• DIRECTIONS
Go through the listing below from its first line and repeat each line exactly, ending at the line containing "одно сообщение в" and including it.
┄┄┄┄┄┄┄┄┄┄
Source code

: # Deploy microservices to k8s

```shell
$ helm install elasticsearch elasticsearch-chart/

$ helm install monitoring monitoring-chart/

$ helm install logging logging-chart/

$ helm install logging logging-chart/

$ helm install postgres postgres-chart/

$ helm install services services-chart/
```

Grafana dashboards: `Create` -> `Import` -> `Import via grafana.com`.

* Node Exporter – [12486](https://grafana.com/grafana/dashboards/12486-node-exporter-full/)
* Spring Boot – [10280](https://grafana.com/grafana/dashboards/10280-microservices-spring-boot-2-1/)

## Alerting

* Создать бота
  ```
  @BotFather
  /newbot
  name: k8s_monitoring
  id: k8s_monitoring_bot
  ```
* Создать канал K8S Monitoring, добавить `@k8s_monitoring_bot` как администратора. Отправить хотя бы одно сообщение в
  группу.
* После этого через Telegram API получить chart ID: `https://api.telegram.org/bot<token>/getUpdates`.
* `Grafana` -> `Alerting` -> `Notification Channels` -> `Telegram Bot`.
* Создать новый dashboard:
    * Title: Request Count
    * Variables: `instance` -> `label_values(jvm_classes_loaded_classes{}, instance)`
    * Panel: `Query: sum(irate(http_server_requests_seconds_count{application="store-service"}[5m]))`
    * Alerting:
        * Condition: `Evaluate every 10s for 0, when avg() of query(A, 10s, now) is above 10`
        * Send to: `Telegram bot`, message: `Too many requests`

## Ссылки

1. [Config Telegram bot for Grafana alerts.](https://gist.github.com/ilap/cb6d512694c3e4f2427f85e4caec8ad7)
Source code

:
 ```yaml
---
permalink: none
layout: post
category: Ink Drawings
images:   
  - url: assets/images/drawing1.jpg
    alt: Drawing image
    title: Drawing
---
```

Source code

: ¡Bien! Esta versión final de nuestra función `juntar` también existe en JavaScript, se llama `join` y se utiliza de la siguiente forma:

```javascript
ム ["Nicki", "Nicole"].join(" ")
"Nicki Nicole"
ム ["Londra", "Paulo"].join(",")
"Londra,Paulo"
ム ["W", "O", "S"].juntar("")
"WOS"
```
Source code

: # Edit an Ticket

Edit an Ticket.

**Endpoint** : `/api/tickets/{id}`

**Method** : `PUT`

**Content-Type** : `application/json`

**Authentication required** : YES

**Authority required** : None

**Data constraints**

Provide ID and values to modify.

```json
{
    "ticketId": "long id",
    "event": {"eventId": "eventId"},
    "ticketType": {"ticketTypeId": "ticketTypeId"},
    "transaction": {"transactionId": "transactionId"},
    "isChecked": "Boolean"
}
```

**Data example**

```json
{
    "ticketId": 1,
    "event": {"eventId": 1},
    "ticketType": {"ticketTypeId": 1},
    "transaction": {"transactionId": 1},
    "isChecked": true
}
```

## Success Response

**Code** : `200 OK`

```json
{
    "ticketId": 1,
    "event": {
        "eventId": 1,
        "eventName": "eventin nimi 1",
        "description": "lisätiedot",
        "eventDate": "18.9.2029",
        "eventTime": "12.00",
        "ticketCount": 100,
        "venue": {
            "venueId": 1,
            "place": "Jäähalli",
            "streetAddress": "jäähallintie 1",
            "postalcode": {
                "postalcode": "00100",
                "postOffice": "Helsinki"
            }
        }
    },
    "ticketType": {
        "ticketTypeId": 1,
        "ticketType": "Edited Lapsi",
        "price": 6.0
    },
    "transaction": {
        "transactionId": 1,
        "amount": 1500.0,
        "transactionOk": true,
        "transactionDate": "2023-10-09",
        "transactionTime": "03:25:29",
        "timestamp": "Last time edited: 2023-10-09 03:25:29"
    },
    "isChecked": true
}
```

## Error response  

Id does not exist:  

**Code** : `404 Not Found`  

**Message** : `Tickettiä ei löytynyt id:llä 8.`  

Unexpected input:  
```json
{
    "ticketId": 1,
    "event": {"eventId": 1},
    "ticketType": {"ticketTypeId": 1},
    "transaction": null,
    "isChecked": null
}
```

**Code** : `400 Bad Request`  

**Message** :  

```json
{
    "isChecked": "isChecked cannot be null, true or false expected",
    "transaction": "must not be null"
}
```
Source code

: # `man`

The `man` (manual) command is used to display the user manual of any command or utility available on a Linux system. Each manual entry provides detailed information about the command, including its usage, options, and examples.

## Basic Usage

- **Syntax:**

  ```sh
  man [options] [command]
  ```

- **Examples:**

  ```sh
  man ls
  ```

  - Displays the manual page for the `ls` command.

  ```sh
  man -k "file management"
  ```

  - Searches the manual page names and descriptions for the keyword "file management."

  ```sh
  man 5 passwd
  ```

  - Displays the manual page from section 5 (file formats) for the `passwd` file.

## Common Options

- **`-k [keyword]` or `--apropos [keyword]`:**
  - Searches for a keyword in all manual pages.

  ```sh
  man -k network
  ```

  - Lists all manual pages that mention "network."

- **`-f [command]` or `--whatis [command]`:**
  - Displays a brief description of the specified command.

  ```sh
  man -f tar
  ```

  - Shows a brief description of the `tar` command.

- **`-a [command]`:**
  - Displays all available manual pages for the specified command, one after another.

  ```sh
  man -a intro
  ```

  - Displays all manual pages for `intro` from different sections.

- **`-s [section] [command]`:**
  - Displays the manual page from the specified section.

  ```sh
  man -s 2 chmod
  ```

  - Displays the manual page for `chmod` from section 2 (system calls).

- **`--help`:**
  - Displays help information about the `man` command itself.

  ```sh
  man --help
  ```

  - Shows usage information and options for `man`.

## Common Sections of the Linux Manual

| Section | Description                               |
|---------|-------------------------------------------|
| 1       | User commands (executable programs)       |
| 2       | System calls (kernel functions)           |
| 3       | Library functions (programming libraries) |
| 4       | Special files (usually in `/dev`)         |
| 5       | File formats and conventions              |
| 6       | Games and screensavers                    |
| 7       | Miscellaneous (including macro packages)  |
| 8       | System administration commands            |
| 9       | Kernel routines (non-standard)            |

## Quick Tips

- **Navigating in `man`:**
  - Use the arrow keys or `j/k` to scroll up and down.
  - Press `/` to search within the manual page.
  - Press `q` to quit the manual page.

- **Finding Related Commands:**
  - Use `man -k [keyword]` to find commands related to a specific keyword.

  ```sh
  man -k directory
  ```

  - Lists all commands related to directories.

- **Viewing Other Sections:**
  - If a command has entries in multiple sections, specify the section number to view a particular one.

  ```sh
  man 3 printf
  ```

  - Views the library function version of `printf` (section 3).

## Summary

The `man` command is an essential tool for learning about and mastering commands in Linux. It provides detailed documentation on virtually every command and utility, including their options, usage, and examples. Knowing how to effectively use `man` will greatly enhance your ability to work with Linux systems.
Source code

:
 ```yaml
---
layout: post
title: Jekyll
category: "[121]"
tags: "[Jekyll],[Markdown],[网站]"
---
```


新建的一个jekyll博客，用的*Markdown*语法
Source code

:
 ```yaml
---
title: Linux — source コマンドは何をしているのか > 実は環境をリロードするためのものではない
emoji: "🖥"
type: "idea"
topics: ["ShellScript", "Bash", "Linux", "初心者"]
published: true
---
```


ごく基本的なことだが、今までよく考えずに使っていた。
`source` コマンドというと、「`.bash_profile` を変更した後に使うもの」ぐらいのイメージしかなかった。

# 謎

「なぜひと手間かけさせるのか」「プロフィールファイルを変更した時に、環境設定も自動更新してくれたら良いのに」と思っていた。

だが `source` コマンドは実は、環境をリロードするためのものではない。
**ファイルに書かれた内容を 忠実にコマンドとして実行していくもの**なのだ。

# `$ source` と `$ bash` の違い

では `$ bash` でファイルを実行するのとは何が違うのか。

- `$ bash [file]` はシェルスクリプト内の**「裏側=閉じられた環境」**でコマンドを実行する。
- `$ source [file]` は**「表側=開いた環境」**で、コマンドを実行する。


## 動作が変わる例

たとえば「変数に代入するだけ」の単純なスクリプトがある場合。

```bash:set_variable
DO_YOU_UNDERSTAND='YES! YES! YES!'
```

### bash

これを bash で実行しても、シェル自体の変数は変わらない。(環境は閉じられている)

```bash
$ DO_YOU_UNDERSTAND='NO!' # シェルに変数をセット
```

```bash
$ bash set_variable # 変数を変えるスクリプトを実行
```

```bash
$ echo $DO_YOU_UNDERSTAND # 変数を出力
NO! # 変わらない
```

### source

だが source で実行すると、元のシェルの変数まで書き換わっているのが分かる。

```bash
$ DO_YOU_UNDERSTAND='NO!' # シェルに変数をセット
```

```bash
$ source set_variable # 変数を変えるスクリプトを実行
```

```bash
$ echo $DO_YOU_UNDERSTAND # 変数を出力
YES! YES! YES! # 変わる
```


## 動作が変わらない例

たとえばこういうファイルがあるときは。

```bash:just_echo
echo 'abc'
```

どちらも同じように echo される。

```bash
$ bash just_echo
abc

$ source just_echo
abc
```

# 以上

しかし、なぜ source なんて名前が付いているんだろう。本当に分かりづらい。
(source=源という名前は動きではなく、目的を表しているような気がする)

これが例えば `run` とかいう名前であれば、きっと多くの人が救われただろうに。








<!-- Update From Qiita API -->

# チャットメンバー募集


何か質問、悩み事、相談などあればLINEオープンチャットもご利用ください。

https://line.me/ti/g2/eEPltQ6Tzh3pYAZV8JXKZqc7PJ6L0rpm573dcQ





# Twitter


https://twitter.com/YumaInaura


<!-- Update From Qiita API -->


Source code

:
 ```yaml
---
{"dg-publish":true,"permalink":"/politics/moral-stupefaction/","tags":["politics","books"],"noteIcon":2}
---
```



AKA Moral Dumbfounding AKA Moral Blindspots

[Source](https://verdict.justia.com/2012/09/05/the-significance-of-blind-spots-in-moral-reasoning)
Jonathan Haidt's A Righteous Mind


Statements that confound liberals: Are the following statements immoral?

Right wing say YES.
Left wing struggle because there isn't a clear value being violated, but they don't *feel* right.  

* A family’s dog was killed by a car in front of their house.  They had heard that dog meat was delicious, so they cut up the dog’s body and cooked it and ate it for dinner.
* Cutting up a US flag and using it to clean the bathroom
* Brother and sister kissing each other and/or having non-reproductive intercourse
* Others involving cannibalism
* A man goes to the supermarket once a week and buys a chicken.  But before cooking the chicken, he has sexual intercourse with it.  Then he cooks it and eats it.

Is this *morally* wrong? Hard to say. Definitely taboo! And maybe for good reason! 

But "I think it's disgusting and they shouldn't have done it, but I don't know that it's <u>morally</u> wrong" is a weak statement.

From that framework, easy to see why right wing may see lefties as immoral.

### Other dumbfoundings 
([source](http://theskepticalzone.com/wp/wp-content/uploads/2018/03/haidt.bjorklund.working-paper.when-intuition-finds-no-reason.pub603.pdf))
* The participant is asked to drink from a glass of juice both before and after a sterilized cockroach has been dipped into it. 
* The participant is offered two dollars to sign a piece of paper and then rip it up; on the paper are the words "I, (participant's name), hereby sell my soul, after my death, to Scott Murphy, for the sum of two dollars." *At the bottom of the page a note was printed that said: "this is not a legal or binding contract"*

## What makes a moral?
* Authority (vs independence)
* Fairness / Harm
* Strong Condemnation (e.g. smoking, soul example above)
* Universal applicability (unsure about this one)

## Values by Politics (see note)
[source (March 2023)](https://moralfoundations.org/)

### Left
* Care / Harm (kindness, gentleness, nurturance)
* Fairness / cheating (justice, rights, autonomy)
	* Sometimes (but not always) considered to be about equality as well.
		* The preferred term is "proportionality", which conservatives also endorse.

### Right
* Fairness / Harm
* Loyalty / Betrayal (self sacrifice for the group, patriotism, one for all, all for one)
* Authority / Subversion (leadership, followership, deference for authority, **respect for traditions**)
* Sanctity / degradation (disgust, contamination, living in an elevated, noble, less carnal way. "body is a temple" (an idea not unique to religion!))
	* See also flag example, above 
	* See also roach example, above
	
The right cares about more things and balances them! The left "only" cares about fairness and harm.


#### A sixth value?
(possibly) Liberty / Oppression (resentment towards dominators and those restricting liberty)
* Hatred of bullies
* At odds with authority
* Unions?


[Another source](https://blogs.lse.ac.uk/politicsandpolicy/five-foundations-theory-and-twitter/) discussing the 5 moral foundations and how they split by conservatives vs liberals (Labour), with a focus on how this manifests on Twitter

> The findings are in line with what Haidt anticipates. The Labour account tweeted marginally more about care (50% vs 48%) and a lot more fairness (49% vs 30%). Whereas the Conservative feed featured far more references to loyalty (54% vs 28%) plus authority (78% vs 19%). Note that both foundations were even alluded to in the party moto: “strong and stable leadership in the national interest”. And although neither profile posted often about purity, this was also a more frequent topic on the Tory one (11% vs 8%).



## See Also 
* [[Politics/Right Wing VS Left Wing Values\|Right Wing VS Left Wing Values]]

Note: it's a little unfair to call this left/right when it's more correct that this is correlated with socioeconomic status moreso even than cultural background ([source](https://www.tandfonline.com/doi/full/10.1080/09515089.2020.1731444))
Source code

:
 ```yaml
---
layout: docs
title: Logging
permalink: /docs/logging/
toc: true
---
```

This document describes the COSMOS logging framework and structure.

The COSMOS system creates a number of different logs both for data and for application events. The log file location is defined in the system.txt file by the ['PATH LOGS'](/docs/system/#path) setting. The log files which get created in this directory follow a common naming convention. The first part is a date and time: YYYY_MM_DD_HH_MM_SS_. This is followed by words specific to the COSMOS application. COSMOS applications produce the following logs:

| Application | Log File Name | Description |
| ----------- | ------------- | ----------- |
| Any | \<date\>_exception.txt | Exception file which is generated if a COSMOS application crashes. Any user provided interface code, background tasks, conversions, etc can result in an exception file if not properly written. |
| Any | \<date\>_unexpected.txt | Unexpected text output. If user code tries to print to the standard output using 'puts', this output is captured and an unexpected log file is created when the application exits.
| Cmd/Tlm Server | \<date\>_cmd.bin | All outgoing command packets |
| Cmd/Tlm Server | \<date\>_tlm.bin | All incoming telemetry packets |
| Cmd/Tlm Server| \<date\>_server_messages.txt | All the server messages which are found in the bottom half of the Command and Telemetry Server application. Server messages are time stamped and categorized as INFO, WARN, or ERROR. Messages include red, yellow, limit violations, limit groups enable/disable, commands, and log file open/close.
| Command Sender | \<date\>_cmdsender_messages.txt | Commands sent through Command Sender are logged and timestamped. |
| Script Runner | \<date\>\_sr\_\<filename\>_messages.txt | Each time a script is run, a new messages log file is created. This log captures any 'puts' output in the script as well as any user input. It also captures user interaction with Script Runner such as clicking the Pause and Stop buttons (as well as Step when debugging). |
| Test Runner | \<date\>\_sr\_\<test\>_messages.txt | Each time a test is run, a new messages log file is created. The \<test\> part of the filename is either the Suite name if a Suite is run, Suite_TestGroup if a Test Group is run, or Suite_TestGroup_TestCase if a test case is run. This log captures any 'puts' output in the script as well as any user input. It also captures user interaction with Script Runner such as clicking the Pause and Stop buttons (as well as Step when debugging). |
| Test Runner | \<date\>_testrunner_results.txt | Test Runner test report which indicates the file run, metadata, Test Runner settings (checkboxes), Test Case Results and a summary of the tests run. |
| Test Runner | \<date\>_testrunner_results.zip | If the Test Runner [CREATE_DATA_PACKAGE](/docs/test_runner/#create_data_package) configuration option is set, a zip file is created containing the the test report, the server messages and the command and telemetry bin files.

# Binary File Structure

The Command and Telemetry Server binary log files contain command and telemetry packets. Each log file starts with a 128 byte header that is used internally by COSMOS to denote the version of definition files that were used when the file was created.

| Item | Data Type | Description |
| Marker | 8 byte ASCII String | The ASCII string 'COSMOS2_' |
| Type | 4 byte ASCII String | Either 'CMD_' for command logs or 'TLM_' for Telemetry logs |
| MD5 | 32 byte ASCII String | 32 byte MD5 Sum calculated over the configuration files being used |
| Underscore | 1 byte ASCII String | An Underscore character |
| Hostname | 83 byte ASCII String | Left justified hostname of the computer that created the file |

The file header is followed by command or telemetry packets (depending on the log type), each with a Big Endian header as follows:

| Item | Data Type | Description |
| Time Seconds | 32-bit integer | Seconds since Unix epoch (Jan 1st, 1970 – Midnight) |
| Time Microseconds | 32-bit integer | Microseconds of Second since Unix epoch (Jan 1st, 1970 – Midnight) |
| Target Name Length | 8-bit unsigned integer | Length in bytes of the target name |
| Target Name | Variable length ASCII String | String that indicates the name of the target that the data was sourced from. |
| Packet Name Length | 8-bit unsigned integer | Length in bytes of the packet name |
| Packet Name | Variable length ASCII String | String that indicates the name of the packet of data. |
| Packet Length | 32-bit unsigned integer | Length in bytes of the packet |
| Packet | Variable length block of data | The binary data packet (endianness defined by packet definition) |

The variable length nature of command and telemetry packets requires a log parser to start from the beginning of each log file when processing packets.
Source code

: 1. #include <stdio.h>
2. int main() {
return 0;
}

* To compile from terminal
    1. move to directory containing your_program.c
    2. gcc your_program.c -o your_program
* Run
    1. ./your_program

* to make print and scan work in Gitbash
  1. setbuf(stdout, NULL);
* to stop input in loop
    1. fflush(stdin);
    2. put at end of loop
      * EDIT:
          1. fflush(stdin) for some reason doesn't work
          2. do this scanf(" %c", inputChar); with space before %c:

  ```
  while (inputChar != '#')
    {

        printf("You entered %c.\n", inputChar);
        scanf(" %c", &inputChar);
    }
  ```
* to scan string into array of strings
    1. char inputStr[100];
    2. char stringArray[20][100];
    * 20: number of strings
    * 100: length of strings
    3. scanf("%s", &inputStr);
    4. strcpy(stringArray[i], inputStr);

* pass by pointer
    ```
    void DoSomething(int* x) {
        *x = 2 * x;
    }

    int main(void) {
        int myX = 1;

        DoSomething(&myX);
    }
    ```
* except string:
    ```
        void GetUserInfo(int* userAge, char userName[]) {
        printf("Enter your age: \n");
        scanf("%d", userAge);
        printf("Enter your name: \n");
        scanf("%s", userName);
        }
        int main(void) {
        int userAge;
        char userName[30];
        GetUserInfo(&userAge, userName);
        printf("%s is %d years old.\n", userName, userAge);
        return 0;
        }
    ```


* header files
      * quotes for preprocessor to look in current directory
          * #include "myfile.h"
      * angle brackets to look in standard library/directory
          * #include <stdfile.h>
┄┄┄┄┄┄┄┄┄┄
• THE COMPLETED TASK
Source code

: # Deploy microservices to k8s

```shell
$ helm install elasticsearch elasticsearch-chart/

$ helm install monitoring monitoring-chart/

$ helm install logging logging-chart/

$ helm install logging logging-chart/

$ helm install postgres postgres-chart/

$ helm install services services-chart/
```

Grafana dashboards: `Create` -> `Import` -> `Import via grafana.com`.

* Node Exporter – [12486](https://grafana.com/grafana/dashboards/12486-node-exporter-full/)
* Spring Boot – [10280](https://grafana.com/grafana/dashboards/10280-microservices-spring-boot-2-1/)

## Alerting

* Создать бота
  ```
  @BotFather
  /newbot
  name: k8s_monitoring
  id: k8s_monitoring_bot
  ```
* Создать канал K8S Monitoring, добавить `@k8s_monitoring_bot` как администратора. Отправить хотя бы одно сообщение в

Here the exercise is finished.